What to produce: In the data, extract each line that holds the string "equal".

Source data:
----

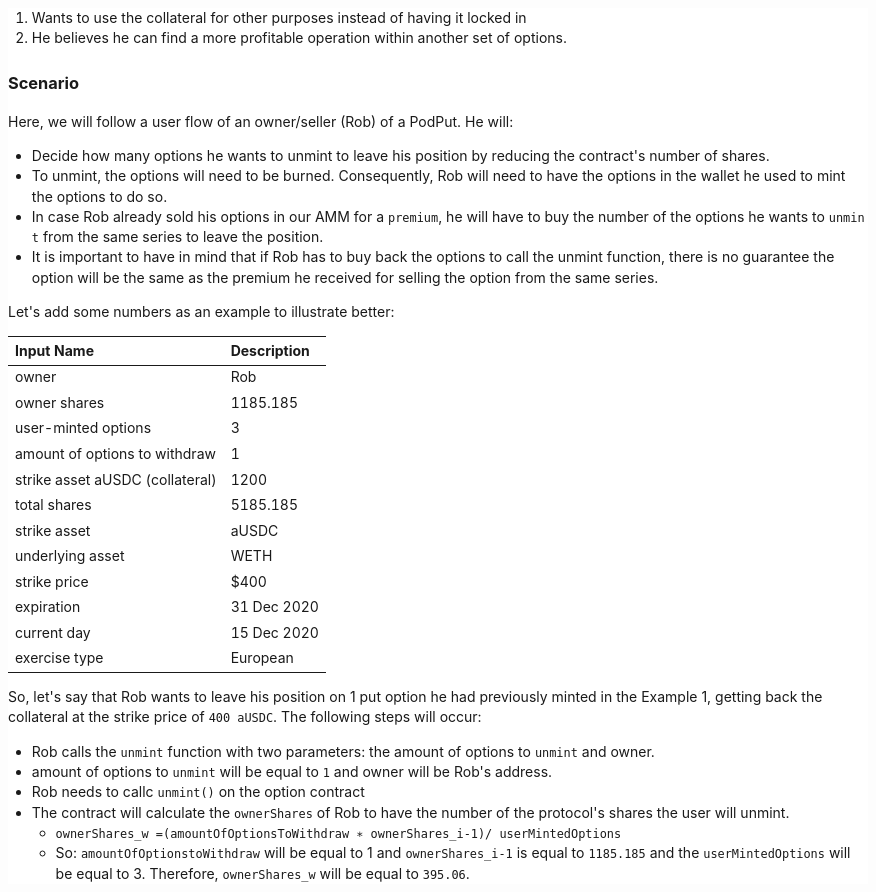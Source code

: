 1. Wants to use the collateral for other purposes instead of having it locked in
2. He believes he can find a more profitable operation within another set of options.

### Scenario

Here, we will follow a user flow of an owner/seller \(Rob\) of a PodPut. He will:

* Decide how many options he wants to unmint to leave his position by reducing the contract's number of shares.
* To unmint, the options will need to be burned. Consequently, Rob will need to have the options in the wallet he used to mint the options to do so.
* In case Rob already sold his options in our AMM for a `premium`, he will have to buy the number of the options he wants to `unmint` from the same series to leave the position.
* It is important to have in mind that if Rob has to buy back the options to call the unmint function, there is no guarantee the option will be the same as the premium he received for selling the option from the same series.

Let's add some numbers as an example to illustrate better:

| Input Name | Description |
| :--- | :--- |
| owner | Rob |
| owner shares | 1185.185 |
| user-minted options | 3 |
| amount of options to withdraw | 1 |
| strike asset aUSDC \(collateral\) | 1200 |
| total shares | 5185.185 |
| strike asset | aUSDC |
| underlying asset | WETH |
| strike price | $400 |
| expiration | 31 Dec 2020 |
| current day | 15 Dec 2020 |
| exercise type | European |

So, let's say that Rob wants to leave his position on 1 put option he had previously minted in the Example 1, getting back the collateral at the strike price of `400 aUSDC`. The following steps will occur:

* Rob calls the `unmint` function with two parameters: the amount of options to `unmint` and owner.
* amount of options to `unmint` will be equal to `1` and owner will be Rob's address.
* Rob needs to callc `unmint()` on the option contract
* The contract will calculate the `ownerShares` of Rob to have the number of the protocol's shares the user will unmint.
  * `ownerShares_w =(amountOfOptionsToWithdraw ∗ ownerShares_i-1)/ userMintedOptions`
  * So: `amountOfOptionstoWithdraw` will be equal to 1 and `ownerShares_i-1` is equal to `1185.185` and the `userMintedOptions` will be equal to 3. Therefore, `ownerShares_w` will be equal to `395.06`.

----

Your solution:
* amount of options to `unmint` will be equal to `1` and owner will be Rob's address.
  * So: `amountOfOptionstoWithdraw` will be equal to 1 and `ownerShares_i-1` is equal to `1185.185` and the `userMintedOptions` will be equal to 3. Therefore, `ownerShares_w` will be equal to `395.06`.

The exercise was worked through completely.